Search code examples
machine-learningneural-networkadaboost

Adaboost with neural networks


I implemented Adaboost for a project, but I'm not sure if I've understood adaboost correctly. Here's what I implemented, please let me know if it is a correct interpretation.

  1. My weak classifiers are 8 different neural networks. Each of these predict with around 70% accuracy after full training.
  2. I train all these networks fully, and collect their predictions on the training set ; so I have 8 vectors of predictions on the training set.

Now I use adaboost. My interpretation of adaboost is that it will find a final classifier as a weighted average of the classifiers I have trained above, and its role is to find these weights. So, for every training example I have 8 predictions, and I'm combining them using adaboost weights. Note that with this interpretation, the weak classifiers are not retrained during the adaboost iterations, only the weights are updated. But the updated weights in effect create new classifiers in each iteration.

Here's the pseudo code:

all_alphas = [] 
all_classifier_indices = []
initialize all training example weights to 1/(num of examples)
compute error for all 8 networks on the training set
for i in 1 to T:
      find the classifier with lowest weighted error.
      compute the weights (alpha) according to the Adaboost confidence formula
      Update the weight distribution, according to the weight update formula in Adaboost.
      all_alphas.append(alpha) 
      all_classifier_indices.append(selected_classifier)

After T iterations, there are T alphas and T classifier indices ; these T classifier indices will point to one of the 8 neural net prediction vectors.

Then on the test set, for every example, I predict by summing over alpha*classifier .

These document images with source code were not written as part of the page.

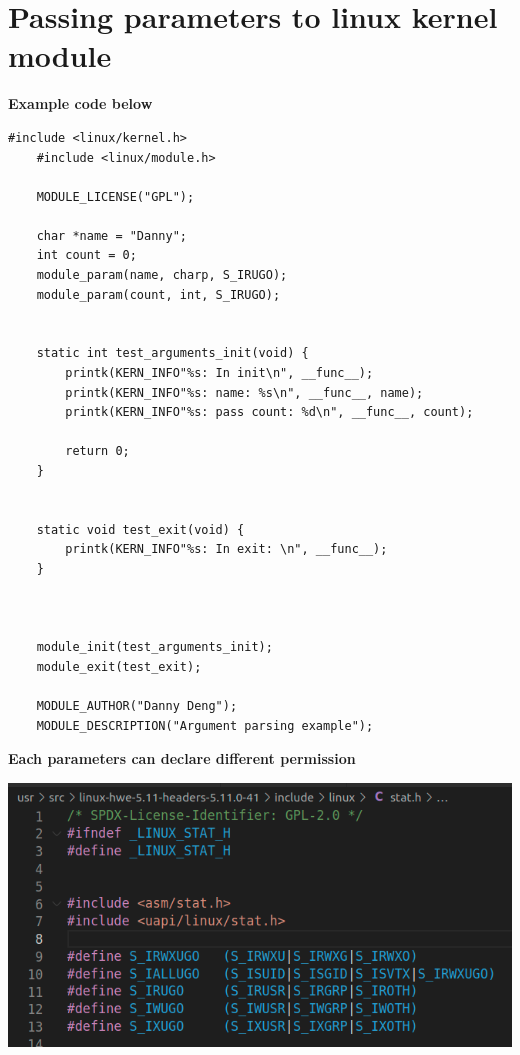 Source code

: \section{Passing parameters to linux kernel module}


\textbf{Example code below}
\begin{lstlisting}[style=CStyle]
    #include <linux/kernel.h>
    #include <linux/module.h>
    
    MODULE_LICENSE("GPL");
    
    char *name = "Danny";
    int count = 0;
    module_param(name, charp, S_IRUGO);
    module_param(count, int, S_IRUGO);
    
    
    static int test_arguments_init(void) {
        printk(KERN_INFO"%s: In init\n", __func__);
        printk(KERN_INFO"%s: name: %s\n", __func__, name);
        printk(KERN_INFO"%s: pass count: %d\n", __func__, count);
    
        return 0;
    }
    
    
    static void test_exit(void) {
        printk(KERN_INFO"%s: In exit: \n", __func__);
    }
    
    
    
    module_init(test_arguments_init);
    module_exit(test_exit);
    
    MODULE_AUTHOR("Danny Deng");
    MODULE_DESCRIPTION("Argument parsing example");    
\end{lstlisting}

\text{}

\textbf{Each parameters can declare different permission}
\begin{center}
    \includegraphics[width=\linewidth]{images/kernel_permission.png}
\end{center}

I want to use adaboost with neural networks, but I think I've misinterpreted the adaboost algorithm wrong..


Solution

  • Boosting summary:

    1- Train your first weak classifier by using the training data

    2- The 1st trained classifier makes mistake on some samples and correctly classifies others. Increase the weight of the wrongly classified samples and decrease the weight of correct ones. Retrain your classifier with these weights to get your 2nd classifier.

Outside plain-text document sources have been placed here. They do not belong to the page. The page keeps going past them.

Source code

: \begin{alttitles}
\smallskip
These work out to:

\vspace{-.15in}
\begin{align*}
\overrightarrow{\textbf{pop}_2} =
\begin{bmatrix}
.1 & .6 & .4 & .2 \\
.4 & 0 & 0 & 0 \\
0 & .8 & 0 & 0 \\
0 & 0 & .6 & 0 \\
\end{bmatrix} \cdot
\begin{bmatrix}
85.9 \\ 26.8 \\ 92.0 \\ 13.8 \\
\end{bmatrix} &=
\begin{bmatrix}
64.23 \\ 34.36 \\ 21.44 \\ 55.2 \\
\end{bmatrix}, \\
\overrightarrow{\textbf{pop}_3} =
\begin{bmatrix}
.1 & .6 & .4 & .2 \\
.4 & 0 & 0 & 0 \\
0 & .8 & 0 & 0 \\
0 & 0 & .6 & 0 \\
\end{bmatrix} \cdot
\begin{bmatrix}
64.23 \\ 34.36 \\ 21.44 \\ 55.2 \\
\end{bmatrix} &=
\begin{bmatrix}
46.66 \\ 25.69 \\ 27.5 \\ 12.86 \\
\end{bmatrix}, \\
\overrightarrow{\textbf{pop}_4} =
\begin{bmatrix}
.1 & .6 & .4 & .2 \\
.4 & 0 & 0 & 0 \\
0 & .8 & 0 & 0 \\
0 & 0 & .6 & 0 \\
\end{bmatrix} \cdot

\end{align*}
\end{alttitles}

    In your case, you first have to resample with replacement from your data with these updated weights, create a new training data and then train your classifier over these new data.

    3- Repeat the 2nd step T times and at the end of each round, calculate the alpha weight for the classifier according to the formula. 4- The final classifier is the weighted sum of the decisions of the T classifiers.

    It is hopefully clear from this explanation that you have done it abit wrongly. Instead of retrain your network with the new data set, you trained them all over the original dataset. In fact you are kind of using random forest type classifier (except that you are using NN instead of decision trees) ensemble.

    PS: There is no guarantee that boosting increases the accuracy. In fact, so far all the boosting methods that I'm aware of were unsuccessful to improve the accuracy with NN as weak learners (The reason is because of the way that boosting works and needs a lengthier discussion).